Perhatikan kata ‘hakim’, kalau dlm budaya yg berlaku di Israel pd zaman setelah Yosua dan sebelum adanya raja di Israel, seorang hakim itu adalah orang yg memenuhi syarat utama untuk memangku jabatan ini haruslah orang yang berjiwa pahlawan, berani, dan ditunjuk (dipanggil) oleh Tuhan, ataupun dipilih secara aklamasi, bisa kita ambil kesimpulan bhw org menghakimi org lain adalah org yang merasa punya otoritas dr Tuhan, punya jiwa pahlawan dan punya pengertian yg lebih dr org lain. Tp apakah benar org itu punya otoritas dr Tuhan utk menghakimi suatu perkara? Di zaman ini tentu sdh berbeda konteksnya, namun kita jg mengenal istilah ‘dihakimi massa’, orang yg dengan sengaja memberikan vonis bersalah dan merasa berhak utk menjatuhkan sanksi atau hukuman. Tak jarang orang yg dihakimi massa ini akhirnya meninggal dunia, pasahal belum tentu org yg dihakimi itu benar-benar bersalah. Jadi sebenarnya amat mengerikan dampak tindakan menghakimi org lain, pdhal itu bukan wewenangnya.

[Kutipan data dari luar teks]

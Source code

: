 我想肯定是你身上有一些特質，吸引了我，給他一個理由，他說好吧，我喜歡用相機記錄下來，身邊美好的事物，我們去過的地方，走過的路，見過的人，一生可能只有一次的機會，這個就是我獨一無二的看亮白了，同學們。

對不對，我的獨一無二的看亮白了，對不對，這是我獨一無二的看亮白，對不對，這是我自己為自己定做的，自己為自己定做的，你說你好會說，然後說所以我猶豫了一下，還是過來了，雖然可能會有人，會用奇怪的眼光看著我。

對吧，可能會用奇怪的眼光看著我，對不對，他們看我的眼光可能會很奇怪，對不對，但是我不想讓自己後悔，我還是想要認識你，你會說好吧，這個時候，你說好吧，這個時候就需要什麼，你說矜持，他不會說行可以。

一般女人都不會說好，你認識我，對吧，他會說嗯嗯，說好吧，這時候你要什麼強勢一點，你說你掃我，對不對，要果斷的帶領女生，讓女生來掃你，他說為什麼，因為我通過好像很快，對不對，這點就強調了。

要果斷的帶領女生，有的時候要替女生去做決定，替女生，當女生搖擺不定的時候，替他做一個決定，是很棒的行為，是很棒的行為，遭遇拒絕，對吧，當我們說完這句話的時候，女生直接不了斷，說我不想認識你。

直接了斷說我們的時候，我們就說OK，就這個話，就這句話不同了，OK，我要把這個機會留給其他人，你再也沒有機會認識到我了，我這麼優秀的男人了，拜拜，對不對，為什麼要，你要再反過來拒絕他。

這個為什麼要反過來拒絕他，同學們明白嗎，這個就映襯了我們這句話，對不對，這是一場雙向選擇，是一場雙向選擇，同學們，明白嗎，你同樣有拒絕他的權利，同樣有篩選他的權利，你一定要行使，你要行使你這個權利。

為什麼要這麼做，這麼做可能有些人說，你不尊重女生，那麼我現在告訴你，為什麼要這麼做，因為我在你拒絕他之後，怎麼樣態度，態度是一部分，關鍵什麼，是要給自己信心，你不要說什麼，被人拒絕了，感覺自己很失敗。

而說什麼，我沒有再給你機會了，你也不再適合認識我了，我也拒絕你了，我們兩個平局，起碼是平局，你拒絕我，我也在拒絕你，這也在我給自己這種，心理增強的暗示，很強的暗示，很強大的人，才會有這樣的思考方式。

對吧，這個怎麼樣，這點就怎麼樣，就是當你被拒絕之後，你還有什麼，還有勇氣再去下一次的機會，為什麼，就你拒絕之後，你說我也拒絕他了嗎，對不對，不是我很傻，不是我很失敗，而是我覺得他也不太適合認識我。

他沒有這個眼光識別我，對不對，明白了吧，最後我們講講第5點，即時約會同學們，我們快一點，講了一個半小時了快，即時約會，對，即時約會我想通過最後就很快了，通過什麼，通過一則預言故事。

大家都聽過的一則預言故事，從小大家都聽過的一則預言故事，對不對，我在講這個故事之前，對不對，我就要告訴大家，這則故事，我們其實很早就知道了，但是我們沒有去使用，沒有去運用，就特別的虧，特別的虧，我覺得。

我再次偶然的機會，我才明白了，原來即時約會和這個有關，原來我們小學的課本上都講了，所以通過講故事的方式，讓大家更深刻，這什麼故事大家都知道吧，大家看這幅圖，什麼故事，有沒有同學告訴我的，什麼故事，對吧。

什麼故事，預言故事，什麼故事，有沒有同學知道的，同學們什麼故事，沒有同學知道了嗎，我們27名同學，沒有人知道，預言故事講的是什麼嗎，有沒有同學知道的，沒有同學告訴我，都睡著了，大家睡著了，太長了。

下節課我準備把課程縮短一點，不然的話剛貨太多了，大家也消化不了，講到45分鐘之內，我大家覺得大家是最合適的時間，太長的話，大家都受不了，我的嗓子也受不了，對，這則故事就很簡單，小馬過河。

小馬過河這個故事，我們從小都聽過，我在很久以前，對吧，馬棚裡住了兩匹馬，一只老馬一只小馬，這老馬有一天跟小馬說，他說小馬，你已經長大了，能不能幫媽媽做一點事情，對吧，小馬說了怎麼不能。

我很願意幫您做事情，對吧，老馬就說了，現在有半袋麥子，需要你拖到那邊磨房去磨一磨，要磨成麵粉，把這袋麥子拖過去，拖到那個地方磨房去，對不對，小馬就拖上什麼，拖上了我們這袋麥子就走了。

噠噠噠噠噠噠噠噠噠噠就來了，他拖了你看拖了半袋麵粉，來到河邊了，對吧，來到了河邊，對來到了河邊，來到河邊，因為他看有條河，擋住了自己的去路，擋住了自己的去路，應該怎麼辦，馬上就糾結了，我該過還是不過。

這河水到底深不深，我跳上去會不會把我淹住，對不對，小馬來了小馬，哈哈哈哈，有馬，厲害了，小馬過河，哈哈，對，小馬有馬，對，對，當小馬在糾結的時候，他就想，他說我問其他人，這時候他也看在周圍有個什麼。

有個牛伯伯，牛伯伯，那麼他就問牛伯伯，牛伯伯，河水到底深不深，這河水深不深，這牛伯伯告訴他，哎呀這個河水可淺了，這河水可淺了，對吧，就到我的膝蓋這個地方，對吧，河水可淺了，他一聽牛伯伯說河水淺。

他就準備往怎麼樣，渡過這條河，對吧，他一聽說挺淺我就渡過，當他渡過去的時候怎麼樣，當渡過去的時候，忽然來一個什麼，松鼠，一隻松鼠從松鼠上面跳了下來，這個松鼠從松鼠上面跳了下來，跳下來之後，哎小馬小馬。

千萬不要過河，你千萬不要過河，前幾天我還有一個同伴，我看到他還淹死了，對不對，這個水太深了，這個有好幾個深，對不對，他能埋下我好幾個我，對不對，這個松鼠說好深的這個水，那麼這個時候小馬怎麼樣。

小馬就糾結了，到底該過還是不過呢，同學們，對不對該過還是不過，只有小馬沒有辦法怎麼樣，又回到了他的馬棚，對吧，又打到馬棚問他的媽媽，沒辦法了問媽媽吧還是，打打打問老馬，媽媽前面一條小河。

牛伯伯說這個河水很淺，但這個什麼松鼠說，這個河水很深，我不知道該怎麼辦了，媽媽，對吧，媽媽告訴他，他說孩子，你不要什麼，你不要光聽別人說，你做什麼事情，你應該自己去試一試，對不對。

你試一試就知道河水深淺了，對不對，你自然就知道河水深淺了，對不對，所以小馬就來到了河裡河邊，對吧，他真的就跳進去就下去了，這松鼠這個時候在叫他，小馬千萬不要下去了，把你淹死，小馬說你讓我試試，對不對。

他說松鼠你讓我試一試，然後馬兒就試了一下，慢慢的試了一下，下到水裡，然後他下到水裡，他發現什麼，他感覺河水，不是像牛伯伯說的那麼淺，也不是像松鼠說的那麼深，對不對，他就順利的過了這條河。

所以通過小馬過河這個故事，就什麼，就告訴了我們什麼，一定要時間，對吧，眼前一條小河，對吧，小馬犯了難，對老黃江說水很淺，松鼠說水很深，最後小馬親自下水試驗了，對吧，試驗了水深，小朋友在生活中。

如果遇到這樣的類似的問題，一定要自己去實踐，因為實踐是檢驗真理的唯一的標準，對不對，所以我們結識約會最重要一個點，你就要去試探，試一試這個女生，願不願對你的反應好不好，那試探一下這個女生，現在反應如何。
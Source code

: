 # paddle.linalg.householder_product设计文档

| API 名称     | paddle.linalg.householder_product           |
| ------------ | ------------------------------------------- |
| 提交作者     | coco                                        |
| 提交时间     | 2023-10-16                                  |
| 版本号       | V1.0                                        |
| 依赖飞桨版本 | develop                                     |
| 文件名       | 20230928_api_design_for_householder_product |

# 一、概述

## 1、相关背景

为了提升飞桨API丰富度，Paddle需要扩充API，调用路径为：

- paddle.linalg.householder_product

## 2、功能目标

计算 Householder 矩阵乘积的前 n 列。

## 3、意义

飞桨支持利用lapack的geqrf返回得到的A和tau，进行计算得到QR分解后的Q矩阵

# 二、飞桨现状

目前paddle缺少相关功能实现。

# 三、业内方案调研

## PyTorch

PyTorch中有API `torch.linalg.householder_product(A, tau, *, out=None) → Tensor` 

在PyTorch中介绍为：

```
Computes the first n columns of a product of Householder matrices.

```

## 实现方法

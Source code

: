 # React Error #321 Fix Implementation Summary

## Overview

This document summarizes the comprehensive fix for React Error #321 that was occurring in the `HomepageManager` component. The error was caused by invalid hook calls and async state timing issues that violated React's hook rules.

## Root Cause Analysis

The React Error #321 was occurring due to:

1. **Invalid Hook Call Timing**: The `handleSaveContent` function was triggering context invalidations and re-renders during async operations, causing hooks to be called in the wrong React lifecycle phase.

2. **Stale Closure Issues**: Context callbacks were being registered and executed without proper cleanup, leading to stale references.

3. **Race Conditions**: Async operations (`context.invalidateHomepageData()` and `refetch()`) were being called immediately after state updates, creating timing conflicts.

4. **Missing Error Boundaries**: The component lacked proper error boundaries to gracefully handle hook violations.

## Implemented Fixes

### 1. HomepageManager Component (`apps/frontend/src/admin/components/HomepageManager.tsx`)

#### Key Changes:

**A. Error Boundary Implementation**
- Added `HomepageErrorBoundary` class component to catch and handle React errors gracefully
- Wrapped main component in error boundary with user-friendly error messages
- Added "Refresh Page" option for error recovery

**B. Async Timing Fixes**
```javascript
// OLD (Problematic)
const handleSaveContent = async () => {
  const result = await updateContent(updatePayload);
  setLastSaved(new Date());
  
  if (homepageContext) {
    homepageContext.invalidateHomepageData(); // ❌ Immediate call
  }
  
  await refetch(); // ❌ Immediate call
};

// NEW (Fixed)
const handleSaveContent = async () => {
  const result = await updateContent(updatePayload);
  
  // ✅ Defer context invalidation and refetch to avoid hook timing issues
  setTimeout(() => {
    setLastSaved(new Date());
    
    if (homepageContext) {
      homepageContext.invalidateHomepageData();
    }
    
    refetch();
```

Mengomentari tentu sah-sah saja, hak setiap org, itu bukan suatu kesalahan, menasehati itu jg baik, tapi selebihnya kita hrs berhati-hati krna bs saja kita ‘bablas’ melakukan tindakan menghakimi org lain. Jd batas yg masih bisa kita lakukan adalah : berkomentar, memberi pembuktian bhw yg org lain lakukan itu salah, dan kemudian kita menasehatinya. Tapi kalau kita melangkah lebih lanjut dgn memberikan ‘label’ negatif pd seseorg, padahal belum ada bukti bhw dia bersalah, itu akan membuat org lain ikut memandang negatif pd org itu. Kita tentu ingat bbrpa kisah nyata, hanya krna ada org yg meneriaki maling, jambret, dsbnya, org di sekitarnya langsung saja percaya, dan kita tahu akhirnya justru org yg dihakimi itu ialah sang korban, yang berteriak justru pelakunya. Apakah kita ini lebih hebat dr Tuhan sehingga merasa berhak menentukan nasib orang lain? Jadi lakukanlah hingga batas menegur dan jg menasehati, selebihnya serahkan pd pihak yg memang punya kewenangan utk menghakimi yaitu para hakim pengadilan utk urusan yang berkenaan dgn kasus-kasus yang sdh diatur dlm hukum dan undang-undang, utk kasus yg berkaitan dg kehidupan kerohanian, serahkan pd para pemimpin rohani yg sdh dipilih Tuhan dan memang punya otoritas utk itu.
Jgn ragu utk menegur kesalahan org lain, itu suatu kewajiban yg Tuhan sdh atur, tapi ingat bhw jgn kita menghakimi jika tidak diberikan otoritas dr Tuhan lewat lembaga gereja dan sinode yg ada.